Step 1. -A base for the loudspeaker
First, select the Rounded Rectangle Tool and create a long rectangle with two semicircular sides. Then press Shift+F8 to open the Transform panel and shear it 15°. Suggestion: Press Ctrl+Y to view outlines in order not to get confused with fills. To return to normal view, press Ctrl+Y again.
Now rotate it as shown in the picture and use the Line Segment Tool to create a couple of guide lines simulating perspective as shown in the picture. Copy the rounded rectangle and paste reducing the size of that copy. Select lines and rectangles, open the Pathfinder panel (Shift+Ctrl+F9) and divide all with the Divide button. Press Shift+Ctrl+G to ungroup, delete unnecesary parts and unite (Unite button) the furthest part to get a rounded box shape.
Press G to slect the gradient tool and fill the main part with a linear gradient like in the picture. The brighest part should fit the orientation of the box. Then fill the front part with a black to gray linear gradient.
Step 4. The body of the speaker
To create the body simply press L to select the Ellypse Tool and draw a couple of circles as shown in the picture. Then select both circles and distort them a little reducing the width. Rotate them a bit and press the Unite button in the Pathfinder panel.
Now take a look at the picture and create a couple of guide lines, duplicate the resulting shape of step 4 and a rectangle intersecting the upper and lower points of the two shapes. Divide them, ungroup (Shift+Ctrl+G) and delete unnecessary parts to get the main body of the speaker.

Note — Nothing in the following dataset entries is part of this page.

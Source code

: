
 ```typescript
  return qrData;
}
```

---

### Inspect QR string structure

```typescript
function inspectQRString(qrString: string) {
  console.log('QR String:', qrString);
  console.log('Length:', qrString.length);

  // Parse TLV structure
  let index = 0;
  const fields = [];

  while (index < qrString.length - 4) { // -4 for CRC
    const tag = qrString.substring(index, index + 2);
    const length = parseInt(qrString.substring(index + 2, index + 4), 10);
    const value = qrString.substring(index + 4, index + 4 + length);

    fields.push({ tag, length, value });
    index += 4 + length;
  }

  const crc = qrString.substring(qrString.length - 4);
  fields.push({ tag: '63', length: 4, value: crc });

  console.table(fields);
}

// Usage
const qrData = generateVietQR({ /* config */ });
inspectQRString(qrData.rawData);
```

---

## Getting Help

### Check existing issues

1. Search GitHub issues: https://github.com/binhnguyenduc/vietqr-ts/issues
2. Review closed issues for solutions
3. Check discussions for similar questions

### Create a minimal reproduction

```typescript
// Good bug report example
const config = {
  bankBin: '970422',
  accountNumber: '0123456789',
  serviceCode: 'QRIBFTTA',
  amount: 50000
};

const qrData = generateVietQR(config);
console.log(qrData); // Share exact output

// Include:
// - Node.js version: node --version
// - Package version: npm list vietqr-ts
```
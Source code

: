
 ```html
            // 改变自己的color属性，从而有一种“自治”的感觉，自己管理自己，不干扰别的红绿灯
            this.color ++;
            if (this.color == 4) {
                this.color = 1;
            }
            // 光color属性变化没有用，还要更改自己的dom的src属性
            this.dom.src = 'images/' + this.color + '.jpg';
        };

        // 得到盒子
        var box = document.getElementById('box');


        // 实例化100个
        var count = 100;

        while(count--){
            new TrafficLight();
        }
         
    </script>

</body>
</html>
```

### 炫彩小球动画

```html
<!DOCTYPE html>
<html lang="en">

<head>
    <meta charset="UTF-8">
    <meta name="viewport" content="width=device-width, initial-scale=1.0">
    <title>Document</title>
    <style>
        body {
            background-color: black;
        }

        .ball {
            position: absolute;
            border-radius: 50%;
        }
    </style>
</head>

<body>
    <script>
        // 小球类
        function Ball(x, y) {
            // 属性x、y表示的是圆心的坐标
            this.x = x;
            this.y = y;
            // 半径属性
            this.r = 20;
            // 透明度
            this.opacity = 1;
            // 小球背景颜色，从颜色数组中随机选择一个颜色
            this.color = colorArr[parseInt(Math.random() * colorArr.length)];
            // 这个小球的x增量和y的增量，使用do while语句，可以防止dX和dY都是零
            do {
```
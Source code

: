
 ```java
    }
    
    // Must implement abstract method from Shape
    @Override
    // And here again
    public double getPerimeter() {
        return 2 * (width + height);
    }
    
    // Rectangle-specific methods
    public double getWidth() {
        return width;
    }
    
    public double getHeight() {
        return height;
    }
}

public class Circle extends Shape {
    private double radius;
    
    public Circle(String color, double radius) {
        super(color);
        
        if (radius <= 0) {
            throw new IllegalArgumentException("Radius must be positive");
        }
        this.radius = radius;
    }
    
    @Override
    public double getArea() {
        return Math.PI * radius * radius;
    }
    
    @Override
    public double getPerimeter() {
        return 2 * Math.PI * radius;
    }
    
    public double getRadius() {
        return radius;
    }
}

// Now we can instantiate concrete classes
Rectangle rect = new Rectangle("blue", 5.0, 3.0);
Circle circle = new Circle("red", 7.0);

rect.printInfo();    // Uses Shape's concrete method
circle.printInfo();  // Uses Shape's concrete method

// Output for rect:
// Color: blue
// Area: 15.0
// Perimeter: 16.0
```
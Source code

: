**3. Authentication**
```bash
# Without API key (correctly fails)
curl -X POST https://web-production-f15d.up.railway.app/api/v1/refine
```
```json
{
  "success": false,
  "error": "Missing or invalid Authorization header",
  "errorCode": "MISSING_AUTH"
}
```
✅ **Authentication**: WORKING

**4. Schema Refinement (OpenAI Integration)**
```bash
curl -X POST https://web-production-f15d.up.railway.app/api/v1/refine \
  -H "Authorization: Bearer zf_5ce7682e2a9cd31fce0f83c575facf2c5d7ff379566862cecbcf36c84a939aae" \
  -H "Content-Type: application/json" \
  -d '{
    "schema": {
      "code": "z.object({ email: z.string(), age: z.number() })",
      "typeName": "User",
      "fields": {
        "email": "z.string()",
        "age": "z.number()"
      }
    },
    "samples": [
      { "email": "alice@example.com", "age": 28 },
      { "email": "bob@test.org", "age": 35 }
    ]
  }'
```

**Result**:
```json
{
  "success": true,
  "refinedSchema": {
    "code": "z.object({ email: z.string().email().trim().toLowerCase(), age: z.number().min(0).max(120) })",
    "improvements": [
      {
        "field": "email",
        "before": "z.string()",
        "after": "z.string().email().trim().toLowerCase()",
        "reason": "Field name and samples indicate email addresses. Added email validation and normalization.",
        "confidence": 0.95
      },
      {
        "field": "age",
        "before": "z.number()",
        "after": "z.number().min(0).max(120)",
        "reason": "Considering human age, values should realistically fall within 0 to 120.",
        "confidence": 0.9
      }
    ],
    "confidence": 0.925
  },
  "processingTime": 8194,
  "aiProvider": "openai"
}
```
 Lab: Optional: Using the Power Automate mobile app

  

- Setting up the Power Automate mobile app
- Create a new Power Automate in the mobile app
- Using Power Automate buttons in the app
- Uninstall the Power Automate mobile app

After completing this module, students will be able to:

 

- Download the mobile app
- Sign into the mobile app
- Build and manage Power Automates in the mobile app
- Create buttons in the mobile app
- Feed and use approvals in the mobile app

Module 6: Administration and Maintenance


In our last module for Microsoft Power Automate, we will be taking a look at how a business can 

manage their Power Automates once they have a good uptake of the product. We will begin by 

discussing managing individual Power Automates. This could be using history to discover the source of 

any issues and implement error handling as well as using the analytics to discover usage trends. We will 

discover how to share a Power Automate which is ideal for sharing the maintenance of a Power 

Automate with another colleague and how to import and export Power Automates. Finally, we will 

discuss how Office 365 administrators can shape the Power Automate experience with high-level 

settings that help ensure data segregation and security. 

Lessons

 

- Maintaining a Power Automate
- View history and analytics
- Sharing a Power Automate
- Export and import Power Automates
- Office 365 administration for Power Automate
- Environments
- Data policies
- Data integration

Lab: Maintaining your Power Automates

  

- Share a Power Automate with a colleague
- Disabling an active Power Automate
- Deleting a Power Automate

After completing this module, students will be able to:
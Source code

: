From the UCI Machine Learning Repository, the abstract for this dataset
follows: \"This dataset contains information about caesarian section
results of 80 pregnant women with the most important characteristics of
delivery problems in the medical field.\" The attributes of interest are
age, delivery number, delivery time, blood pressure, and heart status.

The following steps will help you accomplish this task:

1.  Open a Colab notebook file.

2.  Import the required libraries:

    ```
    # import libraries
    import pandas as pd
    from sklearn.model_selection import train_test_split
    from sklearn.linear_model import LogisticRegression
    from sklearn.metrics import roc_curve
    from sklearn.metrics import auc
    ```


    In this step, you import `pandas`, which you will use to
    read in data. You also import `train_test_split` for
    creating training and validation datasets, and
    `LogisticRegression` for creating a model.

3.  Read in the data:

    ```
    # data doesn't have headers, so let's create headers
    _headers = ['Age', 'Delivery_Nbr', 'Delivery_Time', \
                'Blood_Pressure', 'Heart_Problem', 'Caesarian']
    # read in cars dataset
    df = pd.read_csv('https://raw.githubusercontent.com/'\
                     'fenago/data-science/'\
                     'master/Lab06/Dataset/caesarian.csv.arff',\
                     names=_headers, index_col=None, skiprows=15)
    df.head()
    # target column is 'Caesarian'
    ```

Fill the resulting part as shown in the picture. Use black, gray and some patience to adjust scale and orientation of the fill.
Create two sections for the shines of the speaker's body and apply a mesh fill with the Mesh Tool (U) using gray and white. Then set the transparency (Shift+Ctrl+F10) to Screen at 55% opacity.
Use the shape generated in step 5 (with a fill value of rgb 31, 43, 81) to make the front part. Then hide the layer by clicking on the respective eye icon of the Layers palette while we prepare the glass part between the body and the front.
Step 9. Adding some glass
The base shape is a rounded rectangle deformed and rotated just a bit. Apply a linear gradient with the colors shown in the picture.
Give some depth to the panel duplicating, tracing guides and dividing like in step 7. For each side, apply a similar gradient but using darker blues.
Note that the right side of the panel has an extra shape to make it brighter. Simple duplicate that part and cut with the Knife Tool. Set the transparency of that part to Screen – 40% opacity.
To finish this part add a darker zone as in A and a brighter one as in B. The shape in B can be made intersecting two copies of the main shape (following the same procedure of step 10). Also for part B, fill with a white to blue gradient and set the transparency to Screen.
The big shine uses another copy of the main shape intersected with a curve line (created with the Pen Tool) and a white to blue fill. The Transparency has been set to Screen.
Step 14. Front and final part
Make visible the part created in step 8 and bring it to the front (menu Edit – Arrange – Bring to front). Create a smaller copy, fill it like in the first picture with white and light grays as shown in the first picture. Then use the technique of step 10 to create a tiny white boder, as in the second picture.
The cones are created simply with circles, properly deformed as in step 4, in three series. First, dark bases with black to gray radial gradient. Second, a light base for the bigger cone (use a gray to white radial fill). Third a black to dark gray radial gradient central oval at the big cone. Additionally put oval shines for both cones with dark gray to white linear gradients. Set the trasparency of these shines to Screen.
And this has been the process to create the music icon of the Windows 7 style.